The Securities and Exchange Commission (SEC) filed an Administrative Proceeding earlier this week regarding an initial coin offering (ICO) affiliated with SimplyVital Health – a company that pursued an ICO in late 2017 and early 2018. The SEC claims that SimplyVital sold unregistered securities. SimplyVital apparently sold “Health Cash” tokens (HLTH) in a crowdfunding round. The plan was to create 200 million HLTH tokens with a presale offering 40 million tokens to investors in a SAFT.
The SEC has now settled with the company.
A document posted on the SimplyVital Health website states the settlement with the SEC now allows management to “refocus on developing blockchain-based solutions to emerging value-based healthcare programs.”
CEO Kat Kuzmeskas stated:
“We are pleased to put this matter behind us and are looking forward to the next stage in SVH’s evolution. Recently, SVH launched its “sana” services design with the goal of enabling physicians participating in the Centers for Medicare and Medicaid Services value-based care program to provide improved care while minimizing financial penalties.”
According to the SEC filing:
“In total, from September 25, 2017, to April 3, 2018, SimplyVital raised more than 15,200 ETH (equivalent to approximately $6.3 million USD as of April 3, 2018) from 52 individuals or ICO pools who invested through the company’s pre-sale. Of the more than 15,200 ETH raised, at least 13,800 ETH (more than $5.2 million USD) came from purchasers with whom the company had not taken reasonable steps to verify accredited investor status.”

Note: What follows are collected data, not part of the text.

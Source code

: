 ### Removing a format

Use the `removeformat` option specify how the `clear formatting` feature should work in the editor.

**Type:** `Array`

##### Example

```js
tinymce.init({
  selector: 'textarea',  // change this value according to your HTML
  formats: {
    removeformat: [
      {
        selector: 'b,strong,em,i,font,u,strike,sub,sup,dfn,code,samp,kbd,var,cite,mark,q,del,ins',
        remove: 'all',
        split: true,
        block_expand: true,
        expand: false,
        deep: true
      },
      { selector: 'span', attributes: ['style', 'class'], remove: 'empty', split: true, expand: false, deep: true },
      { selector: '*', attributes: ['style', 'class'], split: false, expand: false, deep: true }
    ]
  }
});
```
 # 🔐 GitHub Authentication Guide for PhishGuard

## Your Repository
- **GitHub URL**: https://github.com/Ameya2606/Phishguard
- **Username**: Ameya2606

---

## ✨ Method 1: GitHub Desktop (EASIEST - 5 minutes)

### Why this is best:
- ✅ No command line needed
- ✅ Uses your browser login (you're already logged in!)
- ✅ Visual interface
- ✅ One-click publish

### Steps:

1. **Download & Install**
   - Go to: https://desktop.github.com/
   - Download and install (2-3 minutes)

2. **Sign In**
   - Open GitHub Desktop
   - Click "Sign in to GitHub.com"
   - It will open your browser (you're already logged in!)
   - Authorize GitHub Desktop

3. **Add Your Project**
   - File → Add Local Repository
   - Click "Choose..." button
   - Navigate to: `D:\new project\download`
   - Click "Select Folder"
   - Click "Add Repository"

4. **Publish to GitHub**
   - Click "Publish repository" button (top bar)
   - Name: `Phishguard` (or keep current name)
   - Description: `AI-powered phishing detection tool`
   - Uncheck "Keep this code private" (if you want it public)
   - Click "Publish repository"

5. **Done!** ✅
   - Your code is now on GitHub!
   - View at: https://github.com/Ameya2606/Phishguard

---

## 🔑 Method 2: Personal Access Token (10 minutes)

In January of 2019, SimplyVital announced it would not issue the HLTH tokens and all funds would be returned to investors. This decision came following outreach from the SEC staff.
The SEC reports that substantially all of SimplyVital’s assets have been returned to investors.
Importantly, the SEC has decided not to impose a civil penalty, in light of the actions taken by the firm.
This is not the first time the SEC has pursued an enforcement action by an ICO issuer with many prior settlements including a financial penalty and, in some cases, a requirement to file registration statements – a costly pursuit.
It is interesting to note the relatively mild actions by the SEC for a post- DAO report offering.
The seminal DAO report has been considered a line in the sand for ICO issuers with the Commission mainly pursuing post-DAO offerings or blatant acts of fraud. The DAO report was published by the SEC on July 25, 2017.
This approach by the SEC Enforcement Division may encourage other ICO issuers to proactively contact the Commission and possibly settle on similar terms.
The US ICO industry has largely accepted that almost all token offerings are securities and thus must adhere to existing securities law. ICOs have morphed into security token offerings (STOs) filed under one of three securities exemptions (Reg A+, Reg D, Reg CF). Some industry participants hope that Congress will take legislative action to create a safe harbor for utility token offerings similar to what is occurring in other global jurisdictions.
Several digital asset issuers have received No-Action letters regarding the issuance of a digital asset following direct communication with SEC staff. Most recently, Pocketful of Quarters received a No-Action Letter for the issuance of a token which was not deemed to be a security.